地域のまなざし

 吹く風の様子や雲の流れを見ると、夏から秋へと季節が回り舞台のように移ろいゆくのを実感する今日この頃です。耳を澄ませば、どこからともなく運動会の練習を思わせる行進曲や、演技で使う曲が聞こえてきます。まだまだ残暑厳しい中、熱中症や感染症に注意を払いながらの教育現場だと思います。子どもたち、教職員の皆さま、どうか無事故で健康でと切に願います。

 9月の第3月曜日は「敬老の日」です。この祝日を前後して、各地域では「敬老の集い」が行われたかと思います。かつて私が校長を務めた小学校でも、この時期になると講堂で「敬老の集い」を開催していました。そこでは、地域の代表者挨拶や民謡等の出し物のほかに、小学校からは子どもたち全員が書いた「感謝の手紙」が贈呈され、中学校からは吹奏楽部による楽曲が披露されました。
 圧巻は、吹奏楽部の演奏に合わせて場内全員で歌う、「ふるさと」の大合唱でした。ご年配の方々に目をやると、歌詞をじっと見つめながら昔を懐かしむように歌われる方、目に涙を浮かべながら声を震わせて歌われる方など、それぞれに感慨深げでした。その姿は、過ぎし日のことを懐かしむとともに、これから伸びゆく若い小・中学生に“あたたかいまなざし”を送っているように感じられました。会場全体が年齢の違いを超えて一つになり、“あたたかい思い”に包まれたのでした。この光景を見ておられた地域のある方が、私の傍に来られてしみじみと語られました。

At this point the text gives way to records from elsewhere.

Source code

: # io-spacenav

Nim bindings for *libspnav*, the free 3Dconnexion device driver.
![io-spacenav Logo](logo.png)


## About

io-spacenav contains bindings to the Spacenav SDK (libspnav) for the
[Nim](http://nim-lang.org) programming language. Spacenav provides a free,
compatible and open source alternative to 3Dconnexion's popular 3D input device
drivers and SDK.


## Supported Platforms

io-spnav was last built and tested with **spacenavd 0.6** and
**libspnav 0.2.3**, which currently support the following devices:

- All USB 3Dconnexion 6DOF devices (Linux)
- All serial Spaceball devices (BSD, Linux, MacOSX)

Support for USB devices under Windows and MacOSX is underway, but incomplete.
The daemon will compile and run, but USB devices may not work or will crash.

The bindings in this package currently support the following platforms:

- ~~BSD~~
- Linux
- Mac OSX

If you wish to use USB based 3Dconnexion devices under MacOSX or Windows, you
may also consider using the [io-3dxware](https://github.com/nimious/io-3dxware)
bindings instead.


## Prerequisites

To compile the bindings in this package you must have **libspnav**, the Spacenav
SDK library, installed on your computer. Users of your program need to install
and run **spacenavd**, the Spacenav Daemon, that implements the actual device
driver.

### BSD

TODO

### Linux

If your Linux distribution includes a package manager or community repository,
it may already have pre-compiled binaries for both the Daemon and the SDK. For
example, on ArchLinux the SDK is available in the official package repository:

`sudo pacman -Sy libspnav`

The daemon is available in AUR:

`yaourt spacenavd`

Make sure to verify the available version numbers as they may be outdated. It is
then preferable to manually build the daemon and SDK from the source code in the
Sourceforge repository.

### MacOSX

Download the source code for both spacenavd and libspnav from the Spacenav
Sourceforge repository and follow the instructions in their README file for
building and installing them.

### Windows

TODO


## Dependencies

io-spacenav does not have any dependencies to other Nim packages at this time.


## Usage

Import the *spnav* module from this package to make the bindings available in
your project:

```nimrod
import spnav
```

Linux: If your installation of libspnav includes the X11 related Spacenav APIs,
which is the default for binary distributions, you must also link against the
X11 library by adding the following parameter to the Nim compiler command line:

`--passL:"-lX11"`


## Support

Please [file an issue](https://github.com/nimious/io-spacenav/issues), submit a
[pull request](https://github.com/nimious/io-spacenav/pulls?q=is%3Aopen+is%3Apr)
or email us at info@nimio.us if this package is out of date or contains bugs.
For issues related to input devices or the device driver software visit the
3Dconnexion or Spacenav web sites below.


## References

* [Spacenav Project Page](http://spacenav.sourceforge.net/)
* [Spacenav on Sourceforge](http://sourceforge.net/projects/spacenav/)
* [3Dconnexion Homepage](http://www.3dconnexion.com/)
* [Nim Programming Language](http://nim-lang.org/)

 「校長先生、私が生まれたのは瀬戸内海にある小さな島ですが、この地域が“第二のふるさと”と思っています。だから、この地域の子どもたちはみんなかわいくて、私の孫のようです」
 「校長先生、あの笛(フルート)を吹いている子は、小学生の時にはいつも遅刻しそうでした。でも、あのように生き生きと演奏しているのを見ると成長したなと思います」
 「それと、あのトランペットを吹いている子は、小学生の時は明るく、よく笑っていました。今ではこの吹奏楽部の部長です。みんな、とても立派なお兄さんお姉さんになり、本当に嬉しいです」

 お話を聞き、私の胸中に“一筋の光”が射してきたように思えました。そして、次々と言葉が頭の中を駆け巡りました。

 ─── この方は、この地域を“第二のふるさと”と思ってこよなく愛されている。だから、地域の子どもたちの小学校から中学校までの成長過程を、ずっと見ておられるのだ。我々学校関係者は何年か経つと転勤してしまう。しかし、地域の方々はこの方のように、子どもたち一人ひとりを自分の孫のように思って、これまでも、これからも、ずっとずっと、成長していく姿に“慈愛のまなざし”を送り続けているのだ。小学校と中学校という「区切り」で見ないで、成長していく姿をずっと見つめておられるのだ。子どもに対するこのような見かたは、本来、小・中学校も持つべきではないのか ───
 ─── 一方で、小学校と中学校はそれぞれ教育内容も施設も違っており、その違いがそれぞれの特色にもなっている。とは言え、子ども自身の成長に区切りは無くて、連続したものである。そうであるなら、子どもの可能性を開花させるには、途絶えることのない地域の“慈愛のまなざし”を感じながら、小学校と中学校とがしっかりと連携することが大切になってくるのではないか。地域との“麗しい関係”“絶妙な調和”を保ちながら、教育活動を進めていくことが大切なのではないか ───

 「敬老の集い」が行われた後日、子どもたちから「感謝の手紙」を受け取ったご年配の方々から、大要、次のような「お礼の手紙」が多く届きます。

 「みなさんからのお手紙をいただき、本当に嬉しくなりました。ありがとうございました。私はこれからも、ますます元気で健康に過ごして、みなさんが立派に成長していく姿を見るのを、生き甲斐にしていきます。元気をいただき、本当にありがとうございました」

 地域の“慈愛のまなざし”に満ちた大地の上に、豊かな教育活動が展開されれば、子どもたちの可能性の花が見事に咲くのではないでしょうか。いや、咲かせなければならないと強く思います。
 爽やかな秋風に吹かれて、可憐なコスモスの花が揺れています。コスモスの花言葉は「調和」です。